A fidelidade e a lembrança que na maioria dos súbditos ainda permanecia firme fez ao rei usurpador proclamar um bando em que se ofereciam mil dinares de ouro ao que capturasse a Hatim Tai. No fundo, era uma permanente ameaça ao seu poder e já estava arrependido de ter feito trato algum.
Um dia Hatim Tai caminhava pensativo pelo bosque quando ouviu uma conversa:
– Se tão só tivéssemos a sorte de prender a Hatim Tai, seriamos ricos e felizes para o resto das nossas vidas, especialmente a tua, pois eu já tenho pouco tempo por diante – dizia um velho lenhador à sua jovem esposa
– Deverias sentir vergonha, disse ela, de falar desse modo do nosso rei. Ele que se sacrificou a si mesmo pelo nosso bem-estar. Uns poucos mais que pensem como tu e a sua vida terá sido em vão
– Essas palavras são muito belas, mas quem sabe se o não fez pelo seu próprio interesse?. És muito nova e muito ingénua.
Então Hatim Tai, apresentou-se diante do lenhador e disse-lhe:
– Aqui estou. Eu sou Hatim Tai. Leva-me diante do teu rei e obtém o ouro que tanto prezas.
(Hatim Tai deixou o trono
a um rei falaz, soturno e duro
sem luta, sem raiva, sem fogo
Hatim Tai levava o povo
dentro do seu coração puro!)
- Oh, Hatim. Tu és o meu rei. Como poderia eu fazer isso? Perdoa as minhas palavras de fraqueza e estupidez.
Mas nesse momento apareceram um grupo de soldados e apressaram-nos, levando-os todos à corte. O lenhador ia cabisbaixo e sem dizer uma só palavra, como se esperasse uma sentença de morte.
Quando chegaram ao palácio os soldados pretendiam ser os captores de Hatim Tai e assim cobrar a recompensa. Produziu-se uma pequena confusão, quando Hatim Tai pediu falar:
– Majestade, penso que eu devia ser também ouvido. Foi este velho lenhador que me capturou e deve ser ele quem cobre a recompensa. O lenhador ficou estupefato. Começou a falar:
– Majestade, não foi assim que aconteceu. E contou como Hatim se tinha entregado depois de ter ouvido a conversa com a sua mulher.

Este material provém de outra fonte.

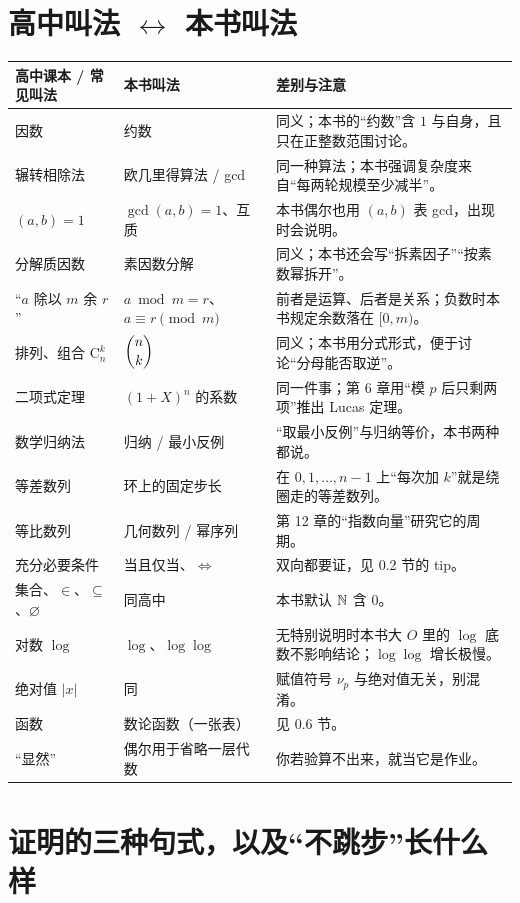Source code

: \section{高中叫法 $\leftrightarrow$ 本书叫法}
\begin{longtable}{>{\raggedright\arraybackslash}p{}>{\raggedright\arraybackslash}p{}>{\raggedright\arraybackslash}p{}}
\toprule
高中课本 / 常见叫法 & 本书叫法 & 差别与注意\\\midrule
因数 & 约数 & 同义；本书的“约数”含 $1$ 与自身，且只在正整数范围讨论。\\
辗转相除法 & 欧几里得算法 / gcd & 同一种算法；本书强调复杂度来自“每两轮规模至少减半”。\\
$(a,b)=1$ & $\gcd(a,b)=1$、互质 & 本书偶尔也用 $(a,b)$ 表 gcd，出现时会说明。\\
分解质因数 & 素因数分解 & 同义；本书还会写“拆素因子”“按素数幂拆开”。\\
“$a$ 除以 $m$ 余 $r$” & $a\bmod m=r$、$a\equiv r\pmod m$ & 前者是运算、后者是关系；负数时本书规定余数落在 $[0,m)$。\\
排列、组合 $\mathrm{C}_n^k$ & $\dbinom{n}{k}$ & 同义；本书用分式形式，便于讨论“分母能否取逆”。\\
二项式定理 & $(1+X)^n$ 的系数 & 同一件事；第 6 章用“模 $p$ 后只剩两项”推出 Lucas 定理。\\
数学归纳法 & 归纳 / 最小反例 & “取最小反例”与归纳等价，本书两种都说。\\
等差数列 & 环上的固定步长 & 在 $0,1,\ldots,n-1$ 上“每次加 $k$”就是绕圈走的等差数列。\\
等比数列 & 几何数列 / 幂序列 & 第 12 章的“指数向量”研究它的周期。\\
充分必要条件 & 当且仅当、$\iff$ & 双向都要证，见 0.2 节的 tip。\\
集合、$\in$、$\subseteq$、$\varnothing$ & 同高中 & 本书默认 $\N$ 含 $0$。\\
对数 $\log$ & $\log$、$\log\log$ & 无特别说明时本书大 $O$ 里的 $\log$ 底数不影响结论；$\log\log$ 增长极慢。\\
绝对值 $|x|$ & 同 & 赋值符号 $\nu_p$ 与绝对值无关，别混淆。\\
函数 & 数论函数（一张表） & 见 0.6 节。\\
“显然” & 偶尔用于省略一层代数 & 你若验算不出来，就当它是作业。\\
\bottomrule
\end{longtable}

\section{证明的三种句式，以及“不跳步”长什么样}
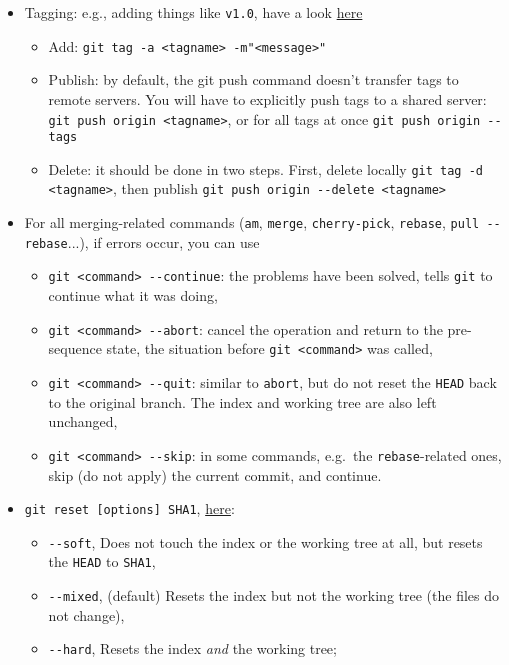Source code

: \documentclass[a4paper,12pt,%
              final%
              ]{article}
\begin{document}
\begin{itemize}
\begin{itemize}
    \end{itemize}
  \item Tagging: e.g., adding things like \texttt{v1.0}, have a look \href{https://git-scm.com/book/en/v2/Git-Basics-Tagging}{here}
    \begin{itemize}
      \item Add: \verb|git tag -a <tagname> -m"<message>"|
      \item Publish: by default, the git push command doesn't transfer tags to remote servers. You will have to explicitly push tags to a shared server: \verb|git push origin <tagname>|, or for all tags at once \verb|git push origin --tags|
      \item Delete: it should be done in two steps. First, delete locally \verb|git tag -d <tagname>|, then publish \verb|git push origin --delete <tagname>|
    \end{itemize}
  \item For all merging-related commands (\texttt{am}, \texttt{merge}, \texttt{cherry-pick}, \texttt{rebase}, \verb|pull --rebase|...), if errors occur, you can use
    \begin{itemize}
      \item \verb|git <command> --continue|: the problems have been solved, tells \texttt{git} to continue what it was doing,
      \item \verb|git <command> --abort|: cancel the operation and return to the pre-sequence state, the situation before \texttt{git <command>} was called,
      \item \verb|git <command> --quit|: similar to \texttt{abort}, but do not reset the \texttt{HEAD} back to the original branch. The index and working tree are also left unchanged,
      \item \verb|git <command> --skip|: in some commands, e.g.\ the \texttt{rebase}-related ones, skip (do not apply) the current commit, and continue.
    \end{itemize}
  \item \verb|git reset [options] SHA1|, \href{https://git-scm.com/docs/git-reset}{here}:
    \begin{itemize}
      \item \verb|--soft|, Does not touch the index or the working tree at all, but resets the \texttt{HEAD} to \texttt{SHA1},
      \item \verb|--mixed|, (default) Resets the index but not the working tree (the files do not change),
      \item \verb|--hard|, Resets the index \emph{and} the working tree;

\end{itemize}
\end{itemize}
\end{document}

O novo rei estava assombrado. Ainda falou a gaguejar:
Oh!, Hatim, que fazer?. Se te mato viverei à sombra da minha vileza escurecido pela lenda da tua generosidade, que se engrandecerá. Se te encadeio será um constante motivo de rebelião, que acabará finalmente comigo, pois ninguém pode dominar de jeito duradouro sem a legitimidade do seu povo. Por favor, recupera o teu trono e aceita-me como amigo, de jeito que a minha riqueza seja que acudas aos meus convites, pois ninguém pode competir com os teus.
Hatim sorriu e disse:
– Está bem, aceito o trono – e pondo a mão sobre o queixo, disse:
– E pensarei o dos teus convites!
(Hatim Tai deixou o trono
a um rei falaz, soturno e duro
sem luta, sem raiva, sem fogo
Hatim Tai levava o povo
dentro do seu coração puro!)
Olhai, amigos, a música das balalaicas do Bósforo escrita nas páginas vermelhas do assombro. A dança dos pássaros e as crianças que tingem de gozo o conto de Çiçek enquanto as cumplicidades subtis se elevam com dignidade: os lugares de confiança das mulheres!.Clara e Ofélia levavam a lua na mão e nos dentes a sorrir, a sorrir…
III
Ó Lua encantada no fundo do poço,
Moirinha da Mágoa!
O balde descia, quimeras de Moço!
Trazia só água…
(António Nobre, Só)
Houve na alvorada um movimento das águas, o verde mar parecia remoinhar-se quando o ferreiro Mago apareceu. O ferreiro Mago há tanto tempo desaparecido!. Carregado de redes e bigornas, o seu cabelo e barba vermelha, o seu manto régio e encarnado e, sobretudo, o seu rosto, sereno e sério. O ferreiro Mago era uma estoica aparição que caminhava pela praia, lento, parcimonioso, como se uma velada tristeza opaca-se a sua figura.
Outrora era o contador de contos que numa dança de espadas deixava que os espectadores recebessem o último bocado da estória como se dum alimento vivo se tratasse. Realmente era um alimento vivo. “O narrador viu que sim, que entendiam... podia continuar” Mas agora parecia transformado. Era o mesmo e não era o mesmo. A última vez jogava uma partida de xadrez perfeita, jogava a sua liberdade cada noite no Pavilhão Vermelho. Era assim...? ou pode que a memória se tenha transmudado?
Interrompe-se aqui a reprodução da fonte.